:: ACTION ITEM ::
When a picture appears among the records, leave it out, and copy all else exactly.

:: RECORDS SHOWN ::
'''
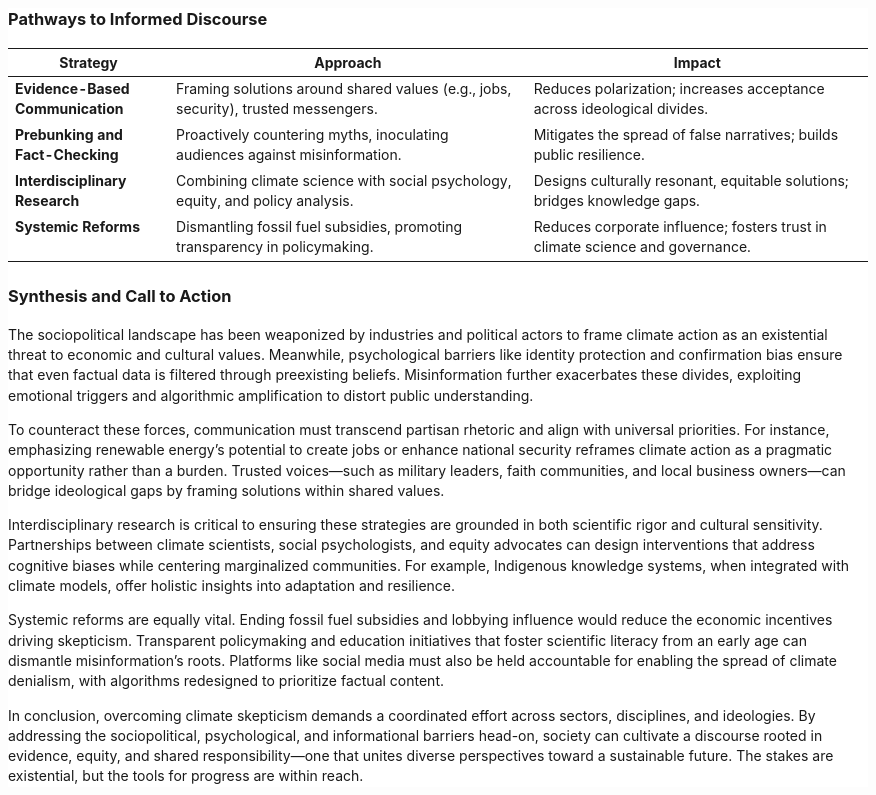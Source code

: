 ### Pathways to Informed Discourse  
| **Strategy**                          | **Approach**                                                                 | **Impact**                                                                 |
|---------------------------------------|-----------------------------------------------------------------------------|---------------------------------------------------------------------------|
| **Evidence-Based Communication**      | Framing solutions around shared values (e.g., jobs, security), trusted messengers. | Reduces polarization; increases acceptance across ideological divides.      |
| **Prebunking and Fact-Checking**      | Proactively countering myths, inoculating audiences against misinformation. | Mitigates the spread of false narratives; builds public resilience.        |
| **Interdisciplinary Research**        | Combining climate science with social psychology, equity, and policy analysis. | Designs culturally resonant, equitable solutions; bridges knowledge gaps.  |
| **Systemic Reforms**                  | Dismantling fossil fuel subsidies, promoting transparency in policymaking. | Reduces corporate influence; fosters trust in climate science and governance. |

### Synthesis and Call to Action  
The sociopolitical landscape has been weaponized by industries and political actors to frame climate action as an existential threat to economic and cultural values. Meanwhile, psychological barriers like identity protection and confirmation bias ensure that even factual data is filtered through preexisting beliefs. Misinformation further exacerbates these divides, exploiting emotional triggers and algorithmic amplification to distort public understanding.  

To counteract these forces, communication must transcend partisan rhetoric and align with universal priorities. For instance, emphasizing renewable energy’s potential to create jobs or enhance national security reframes climate action as a pragmatic opportunity rather than a burden. Trusted voices—such as military leaders, faith communities, and local business owners—can bridge ideological gaps by framing solutions within shared values.  

Interdisciplinary research is critical to ensuring these strategies are grounded in both scientific rigor and cultural sensitivity. Partnerships between climate scientists, social psychologists, and equity advocates can design interventions that address cognitive biases while centering marginalized communities. For example, Indigenous knowledge systems, when integrated with climate models, offer holistic insights into adaptation and resilience.  

Systemic reforms are equally vital. Ending fossil fuel subsidies and lobbying influence would reduce the economic incentives driving skepticism. Transparent policymaking and education initiatives that foster scientific literacy from an early age can dismantle misinformation’s roots. Platforms like social media must also be held accountable for enabling the spread of climate denialism, with algorithms redesigned to prioritize factual content.  

In conclusion, overcoming climate skepticism demands a coordinated effort across sectors, disciplines, and ideologies. By addressing the sociopolitical, psychological, and informational barriers head-on, society can cultivate a discourse rooted in evidence, equity, and shared responsibility—one that unites diverse perspectives toward a sustainable future. The stakes are existential, but the tools for progress are within reach.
'''
:: RESPONSE AREA ::
Source code

: ### Pathways to Informed Discourse  
| **Strategy**                          | **Approach**                                                                 | **Impact**                                                                 |
|---------------------------------------|-----------------------------------------------------------------------------|---------------------------------------------------------------------------|
| **Evidence-Based Communication**      | Framing solutions around shared values (e.g., jobs, security), trusted messengers. | Reduces polarization; increases acceptance across ideological divides.      |
| **Prebunking and Fact-Checking**      | Proactively countering myths, inoculating audiences against misinformation. | Mitigates the spread of false narratives; builds public resilience.        |
| **Interdisciplinary Research**        | Combining climate science with social psychology, equity, and policy analysis. | Designs culturally resonant, equitable solutions; bridges knowledge gaps.  |
| **Systemic Reforms**                  | Dismantling fossil fuel subsidies, promoting transparency in policymaking. | Reduces corporate influence; fosters trust in climate science and governance. |

### Synthesis and Call to Action  
The sociopolitical landscape has been weaponized by industries and political actors to frame climate action as an existential threat to economic and cultural values. Meanwhile, psychological barriers like identity protection and confirmation bias ensure that even factual data is filtered through preexisting beliefs. Misinformation further exacerbates these divides, exploiting emotional triggers and algorithmic amplification to distort public understanding.  

To counteract these forces, communication must transcend partisan rhetoric and align with universal priorities. For instance, emphasizing renewable energy’s potential to create jobs or enhance national security reframes climate action as a pragmatic opportunity rather than a burden. Trusted voices—such as military leaders, faith communities, and local business owners—can bridge ideological gaps by framing solutions within shared values.  

Interdisciplinary research is critical to ensuring these strategies are grounded in both scientific rigor and cultural sensitivity. Partnerships between climate scientists, social psychologists, and equity advocates can design interventions that address cognitive biases while centering marginalized communities. For example, Indigenous knowledge systems, when integrated with climate models, offer holistic insights into adaptation and resilience.  

Systemic reforms are equally vital. Ending fossil fuel subsidies and lobbying influence would reduce the economic incentives driving skepticism. Transparent policymaking and education initiatives that foster scientific literacy from an early age can dismantle misinformation’s roots. Platforms like social media must also be held accountable for enabling the spread of climate denialism, with algorithms redesigned to prioritize factual content.  

In conclusion, overcoming climate skepticism demands a coordinated effort across sectors, disciplines, and ideologies. By addressing the sociopolitical, psychological, and informational barriers head-on, society can cultivate a discourse rooted in evidence, equity, and shared responsibility—one that unites diverse perspectives toward a sustainable future. The stakes are existential, but the tools for progress are within reach.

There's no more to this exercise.